Putting Middle Eastern Events in Cultural and Historical Context

Wednesday, June 27, 2012

Morsi to Have Woman, Christian VPs: Would Rafiq Habib be the Christian?

Egyptian President-Elect Morsi's advisors yesterday promised that he will appoint a woman Vice President and a Christian Vice President.

The aides have said that they will have real powers and will not be mere tokens. Morsi also met with the "Acting Pope" (locum tenens) of the Coptic Church (photo), Metropolitan Bakhomius, in an attempt to reassure Egypt's Coptic community.

A lot will depend on who the woman and Christian Vice Presidents may be. The Freedom and Justice Party, for example, even has a Christian Second Vice President, Rafiq Habib, but while he may be a fine person, I have to wonder if he would be the right candidate. (Interviews with him here and here.)

Although as a Christian, Habib cannot join the Muslim Brotherhood as such, he formerly joined the Wasat Party and more recently the FJP. Both of those credentials would no doubt impugn his credibility with many Christians, but there is another issue which is not immediately obvious from the FJP's talk about its "Coptic Vice President." It is that Dr.Habib is a Protestant in a country where the overwhelming bulk of the Christian community is Coptic Orthodox.

Dr.
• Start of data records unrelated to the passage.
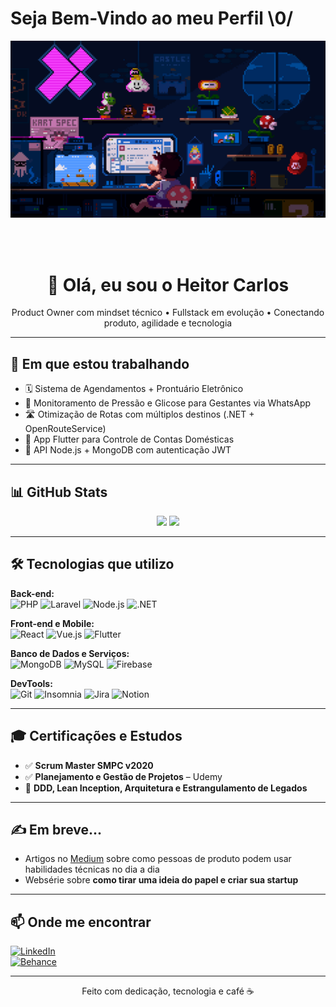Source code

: # Seja Bem-Vindo ao meu Perfil  \0/

<p>
    <img margin: auto;
          width: 40%;
          height: 50%;
          border: 3px solid green;
          padding: 10px;
          src="/assets/profile.gif"
    >
</p>
<br/>
<br/>

<h1 align="center">👋 Olá, eu sou o Heitor Carlos</h1>
<p align="center">Product Owner com mindset técnico • Fullstack em evolução • Conectando produto, agilidade e tecnologia</p>

---

## 🚀 Em que estou trabalhando

- 🗓️ Sistema de Agendamentos + Prontuário Eletrônico  
- 💙 Monitoramento de Pressão e Glicose para Gestantes via WhatsApp  
- 🛣️ Otimização de Rotas com múltiplos destinos (.NET + OpenRouteService)  
- 📲 App Flutter para Controle de Contas Domésticas  
- 🧾 API Node.js + MongoDB com autenticação JWT  

---

## 📊 GitHub Stats

<p align="center">
  <img height="180em" src="https://github-readme-stats.vercel.app/api?username=heitordeve&show_icons=true&theme=tokyonight&hide_rank=false&count_private=true"/>
  <img height="180em" src="https://github-readme-stats.vercel.app/api/top-langs/?username=heitordeve&layout=compact&theme=tokyonight"/>
</p>

---

## 🛠️ Tecnologias que utilizo

**Back-end:**  
![PHP](https://img.shields.io/badge/PHP-777BB4?style=for-the-badge&logo=php&logoColor=white)
![Laravel](https://img.shields.io/badge/Laravel-E74430?style=for-the-badge&logo=laravel&logoColor=white)
![Node.js](https://img.shields.io/badge/Node.js-339933?style=for-the-badge&logo=nodedotjs&logoColor=white)
![.NET](https://img.shields.io/badge/.NET-512BD4?style=for-the-badge&logo=dotnet&logoColor=white)

**Front-end e Mobile:**  
![React](https://img.shields.io/badge/React-20232a?style=for-the-badge&logo=react&logoColor=61dafb)
![Vue.js](https://img.shields.io/badge/Vue.js-35495e?style=for-the-badge&logo=vue.js&logoColor=4FC08D)
![Flutter](https://img.shields.io/badge/Flutter-02569B?style=for-the-badge&logo=flutter&logoColor=white)

**Banco de Dados e Serviços:**  
![MongoDB](https://img.shields.io/badge/MongoDB-4EA94B?style=for-the-badge&logo=mongodb&logoColor=white)
![MySQL](https://img.shields.io/badge/MySQL-00758F?style=for-the-badge&logo=mysql&logoColor=white)
![Firebase](https://img.shields.io/badge/Firebase-ffca28?style=for-the-badge&logo=firebase&logoColor=black)

**DevTools:**  
![Git](https://img.shields.io/badge/Git-F05032?style=for-the-badge&logo=git&logoColor=white)
![Insomnia](https://img.shields.io/badge/Insomnia-4000BF?style=for-the-badge&logo=insomnia&logoColor=white)
![Jira](https://img.shields.io/badge/Jira-0052CC?style=for-the-badge&logo=jira&logoColor=white)
![Notion](https://img.shields.io/badge/Notion-000000?style=for-the-badge&logo=notion&logoColor=white)

---

## 🎓 Certificações e Estudos

- ✅ **Scrum Master SMPC v2020**
- ✅ **Planejamento e Gestão de Projetos** – Udemy
- 🧪 **DDD, Lean Inception, Arquitetura e Estrangulamento de Legados**

---

## ✍️ Em breve...

- Artigos no [Medium](https://medium.com) sobre como pessoas de produto podem usar habilidades técnicas no dia a dia  
- Websérie sobre **como tirar uma ideia do papel e criar sua startup**

---

## 📫 Onde me encontrar

[![LinkedIn](https://img.shields.io/badge/LinkedIn-blue?style=for-the-badge&logo=linkedin)](https://www.linkedin.com/in/heitorcarlos)  
[![Behance](https://img.shields.io/badge/Behance-1769ff?style=for-the-badge&logo=behance&logoColor=white)](https://www.behance.net/heitorcarlos)

---

<p align="center">Feito com dedicação, tecnologia e café ☕</p>
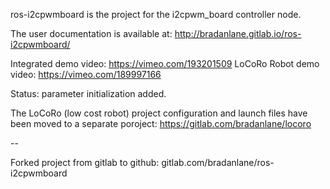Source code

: ros-i2cpwmboard is the project for the i2cpwm_board controller node.

The user documentation is available at: http://bradanlane.gitlab.io/ros-i2cpwmboard/

Integrated demo video: https://vimeo.com/193201509
LoCoRo Robot demo video: https://vimeo.com/189997166

Status: parameter initialization added.

The LoCoRo (low cost robot) project configuration and launch files have been moved to a separate poroject: https://gitlab.com/bradanlane/locoro

--

Forked project from gitlab to github: gitlab.com/bradanlane/ros-i2cpwmboard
Habib is the son of a pastor (and later head of) the Evangelical Church of Egypt, an indigenous church originally created by Presbyterian missionaries, and sometime referred to as the Coptic Evangelical Church. (The Samuel Habib who wrote the linked article in the Coptic Encyclopedia kwas, I believe, the same Samuel Habib who was Rafiq Habib's father.) While in  that sense he can be called a Copt,  And, while evangelicals and Orthodox cooperated during the revolution, many Coptic Orthodox, including senior clergy, do not really consider Evangelicals to be Copts. Habib's ability to be a representative of most Egyptian Christians might, therefore, be somewhat limited, even without his Brotherhood ties. A prominent Coptic businessman or political figure without these limitations might prove a more politic choice.